La décorrélation entre salaire et productivité s'est manifestée à partir des années 2000, la France devient un pays où l'immobilier et les services financiers occupent une place importante. Les salaires ont connu une progression nettement supérieure à celle de la productivité. Cet écart a perduré pour plusieurs raisons : pour les employés et les ouvriers la rémunération n'est plus en adéquation avec la production mais avec le partage des bénéfices. Le SMIC navigue avec l'inflation. Pour les cadres et les professions intermédiaires les salaires sont plutôt liés aux nouvelles technologies qu'à la valeur ajoutée. Une entreprise a intérêt à payer mieux ses salariés pour obtenir d'eux plus d'efforts. Pour les grandes entreprises cotées, l'excès de liquidité a bénéficié en partie aux salariés et en grande partie aux actionnaires. Pour 2022 l'évolution moyenne des salaires est de 3,8%.
De 1990 à 2022 : la cotation du CAC40 est passée de 2001.08 points à 6473.76 points soit une évolution de 223,49%.
Le 29/12/1989 la cotation du CAC40 était à 2001.08 points. Elle est passée à 6944.77 points au 4 septembre 2000 entrainée par l'euphorie des valeurs technologiques. Depuis le CAC40 a subi quatre crises majeures. L'indice a perdu 63% de sa valeur entre l’automne 2000 et le printemps 2003. Il baisse de 9,04% en octobre 2008 avec la Crise des Suprimes. Il chute de 8,04% en juin 2016 avec le vote du Brexit. Il perd 8,39% en mars 2020 avec la Crise du Covid. Le 5 janvier 2022 la cotation a atteint un point record de 7376.37 points. Les dividendes versés par les entreprises s’envolent, en hausse de 97,55% par rapport à 2020.
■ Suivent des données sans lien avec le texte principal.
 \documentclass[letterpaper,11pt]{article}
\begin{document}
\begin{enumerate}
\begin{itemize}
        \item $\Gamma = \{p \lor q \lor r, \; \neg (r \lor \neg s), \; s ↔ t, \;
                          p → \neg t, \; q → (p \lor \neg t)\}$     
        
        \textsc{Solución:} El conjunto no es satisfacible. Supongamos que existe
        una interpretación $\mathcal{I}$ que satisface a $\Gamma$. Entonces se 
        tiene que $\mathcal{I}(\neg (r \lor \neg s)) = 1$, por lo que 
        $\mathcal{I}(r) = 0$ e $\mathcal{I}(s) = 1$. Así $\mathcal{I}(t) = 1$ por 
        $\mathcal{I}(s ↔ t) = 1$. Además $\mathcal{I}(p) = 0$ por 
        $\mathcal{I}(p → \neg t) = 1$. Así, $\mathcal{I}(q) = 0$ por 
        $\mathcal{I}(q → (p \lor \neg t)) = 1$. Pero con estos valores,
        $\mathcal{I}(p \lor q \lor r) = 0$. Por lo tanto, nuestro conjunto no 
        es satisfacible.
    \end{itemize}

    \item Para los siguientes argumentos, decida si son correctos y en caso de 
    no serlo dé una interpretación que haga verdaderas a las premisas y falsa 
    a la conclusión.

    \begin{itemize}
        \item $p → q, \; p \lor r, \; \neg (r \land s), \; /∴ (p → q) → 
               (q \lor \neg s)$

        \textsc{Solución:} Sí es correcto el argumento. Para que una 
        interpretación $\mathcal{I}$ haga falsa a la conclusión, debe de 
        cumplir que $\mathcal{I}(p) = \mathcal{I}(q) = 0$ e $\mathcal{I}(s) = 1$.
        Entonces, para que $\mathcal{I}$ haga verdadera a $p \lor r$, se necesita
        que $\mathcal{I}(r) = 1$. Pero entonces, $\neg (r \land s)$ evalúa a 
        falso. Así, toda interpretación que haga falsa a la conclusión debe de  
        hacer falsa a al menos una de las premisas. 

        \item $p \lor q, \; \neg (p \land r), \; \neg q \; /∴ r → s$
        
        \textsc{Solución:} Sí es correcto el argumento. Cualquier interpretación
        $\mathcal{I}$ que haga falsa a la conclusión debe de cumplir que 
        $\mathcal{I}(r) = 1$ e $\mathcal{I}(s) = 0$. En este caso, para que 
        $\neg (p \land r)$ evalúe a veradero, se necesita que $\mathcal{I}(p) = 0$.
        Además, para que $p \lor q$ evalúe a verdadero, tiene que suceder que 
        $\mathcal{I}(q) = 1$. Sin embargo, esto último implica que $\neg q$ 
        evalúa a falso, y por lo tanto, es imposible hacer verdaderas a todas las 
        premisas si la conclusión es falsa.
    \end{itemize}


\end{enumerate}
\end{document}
Renforcer la compétitivité de l’industrie.
De 1989 à 2020, nous avons assisté à la mondialisation de l'économie. En parallèle de 1995 à 2015 "le pays s’est vidé de près de la moitié de ses usines et du tiers de son emploi industrie" Nicolas Dufourcq édition, Odile Jacob. Nous entrons dans une nouvelle ère macroéconomique. Si cette situation se pérennisait, la France serait marginalisée au sein de l’économie européenne et mondiale. Pour sauver les emplois et les salaires, il faut investir massivement pour enrayer la baisse de la productivité et développer l'industrialisation de la France, en mettant la finance citoyenne au service d'une économie écologique et sociale.